In an inauguration speech that lasted a little over 15 minutes, Kotek promised to take aggressive action to meet Oregon’s biggest challenges, including homelessness and the housing crisis, education and behavioral health and addition.
“I have heard from people loud and clear: the status quo is not working,” she said. “And for many Oregonians, it has never worked.”
She pledged to follow up on her recent statewide “listening tour” by visiting every county in Oregon within her first year of office, citing as inspiration a similar inaugural pledge from former Gov. Vic Atiyeh, Oregon’s last Republican governor.
On the policy front, Kotek pledged that on Tuesday she would sign an executive order establishing a statewide production target of more than 36,000 new homes per year, which she claimed would be about an 80% increase over recent construction trends.
“We must take on our housing crisis at the scale needed to solve it,” she said.
The declaration of a homelessness state of emergency was at the top of a policy wish list that Portland Mayor Ted Wheeler delivered at a meeting with Kotek last month, and he acknowledged the news in a tweet Monday evening.
In her address, Kotek said the declaration would be accompanied by a proposal for a $130 million investment package aimed at helping 1,200 Oregonians move off the streets within a year. She urged state lawmakers to take up the package early in the upcoming session.
The $130 million package would be only a first step, she added, and said she wanted to follow up on it with “a comprehensive housing and homelessness package by the end of this session.”

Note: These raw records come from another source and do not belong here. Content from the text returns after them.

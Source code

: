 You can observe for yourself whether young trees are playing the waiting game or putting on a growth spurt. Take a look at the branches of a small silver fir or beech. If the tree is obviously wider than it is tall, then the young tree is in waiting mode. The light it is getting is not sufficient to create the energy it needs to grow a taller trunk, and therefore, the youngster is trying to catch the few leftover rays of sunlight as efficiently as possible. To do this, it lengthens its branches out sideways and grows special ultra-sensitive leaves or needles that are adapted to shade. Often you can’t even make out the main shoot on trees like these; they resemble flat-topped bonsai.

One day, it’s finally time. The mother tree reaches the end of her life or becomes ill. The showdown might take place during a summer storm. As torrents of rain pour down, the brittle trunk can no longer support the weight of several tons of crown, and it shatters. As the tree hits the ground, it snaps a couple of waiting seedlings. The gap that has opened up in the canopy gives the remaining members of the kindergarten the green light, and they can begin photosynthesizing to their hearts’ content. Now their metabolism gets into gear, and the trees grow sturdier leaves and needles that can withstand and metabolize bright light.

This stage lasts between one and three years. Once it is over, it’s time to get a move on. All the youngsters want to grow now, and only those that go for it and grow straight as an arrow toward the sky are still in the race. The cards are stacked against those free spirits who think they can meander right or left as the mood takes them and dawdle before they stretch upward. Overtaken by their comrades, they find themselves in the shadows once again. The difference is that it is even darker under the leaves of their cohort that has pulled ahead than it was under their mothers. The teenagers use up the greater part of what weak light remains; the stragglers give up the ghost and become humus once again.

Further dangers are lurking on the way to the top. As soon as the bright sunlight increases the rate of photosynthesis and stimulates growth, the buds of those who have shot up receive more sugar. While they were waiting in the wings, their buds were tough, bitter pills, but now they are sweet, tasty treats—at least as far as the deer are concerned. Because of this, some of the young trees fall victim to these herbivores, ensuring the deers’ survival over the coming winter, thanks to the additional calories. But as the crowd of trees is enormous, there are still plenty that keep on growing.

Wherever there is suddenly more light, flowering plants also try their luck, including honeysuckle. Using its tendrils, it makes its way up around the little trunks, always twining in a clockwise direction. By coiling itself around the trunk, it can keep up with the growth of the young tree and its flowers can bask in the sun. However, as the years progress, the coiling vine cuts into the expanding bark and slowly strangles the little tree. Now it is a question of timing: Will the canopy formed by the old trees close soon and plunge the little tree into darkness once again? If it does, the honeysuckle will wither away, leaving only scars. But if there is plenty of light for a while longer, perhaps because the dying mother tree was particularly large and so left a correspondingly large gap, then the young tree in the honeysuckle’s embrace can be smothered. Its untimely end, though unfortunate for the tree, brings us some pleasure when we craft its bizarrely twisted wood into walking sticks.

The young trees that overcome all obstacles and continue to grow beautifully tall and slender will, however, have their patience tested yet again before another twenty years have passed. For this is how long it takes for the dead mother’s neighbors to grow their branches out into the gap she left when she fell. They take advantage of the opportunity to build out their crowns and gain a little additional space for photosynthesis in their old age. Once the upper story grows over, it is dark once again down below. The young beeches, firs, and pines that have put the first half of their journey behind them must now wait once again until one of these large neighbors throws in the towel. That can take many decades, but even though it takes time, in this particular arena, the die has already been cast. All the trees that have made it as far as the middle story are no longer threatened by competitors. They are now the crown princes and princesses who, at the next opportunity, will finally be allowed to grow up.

Kotek also said she was committed to pursuing increased accountability in state government and improved service for Oregonians seeking assistance from state agencies.
She asked state legislators and individual Oregonians to help act as “a force for positive change” by supporting and being involved with their communities.

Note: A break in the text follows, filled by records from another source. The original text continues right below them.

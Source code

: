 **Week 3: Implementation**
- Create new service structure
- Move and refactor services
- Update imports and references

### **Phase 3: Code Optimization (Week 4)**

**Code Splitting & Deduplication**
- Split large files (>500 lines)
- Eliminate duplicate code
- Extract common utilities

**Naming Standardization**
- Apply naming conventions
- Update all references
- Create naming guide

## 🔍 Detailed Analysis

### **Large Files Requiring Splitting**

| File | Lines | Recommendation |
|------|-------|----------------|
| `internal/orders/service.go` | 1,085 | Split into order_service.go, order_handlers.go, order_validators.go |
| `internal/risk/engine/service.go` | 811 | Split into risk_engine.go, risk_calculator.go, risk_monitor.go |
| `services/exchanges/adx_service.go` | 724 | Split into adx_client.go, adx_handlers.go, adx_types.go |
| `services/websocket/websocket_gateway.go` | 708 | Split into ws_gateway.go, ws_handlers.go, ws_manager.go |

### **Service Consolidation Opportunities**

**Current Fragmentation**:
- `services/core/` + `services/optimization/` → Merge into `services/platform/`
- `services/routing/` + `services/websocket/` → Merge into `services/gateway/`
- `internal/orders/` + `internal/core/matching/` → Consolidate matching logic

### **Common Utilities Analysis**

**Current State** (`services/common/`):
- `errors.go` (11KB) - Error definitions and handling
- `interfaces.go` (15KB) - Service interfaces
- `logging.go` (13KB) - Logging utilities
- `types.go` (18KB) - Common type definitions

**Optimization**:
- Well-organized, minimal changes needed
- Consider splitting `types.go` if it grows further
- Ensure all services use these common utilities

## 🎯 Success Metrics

“Today I ask all my fellow Oregonians to believe in our state and its future,” she said.
Kotek succeeds fellow Democrat Kate Brown, who has served as Oregon’s governor since 2015, but was prevented by term limits from running again last year. Kotek previously served as Oregon House Speaker for nine years. She’s one of the first openly lesbian governors to be elected in the country.
She won a three-way race for governor in November, defeating Republican Christine Drazan and unaffiliated candidate Betsy Johnson in a race that became unexpectedly competitive, particularly between Kotek and Drazan.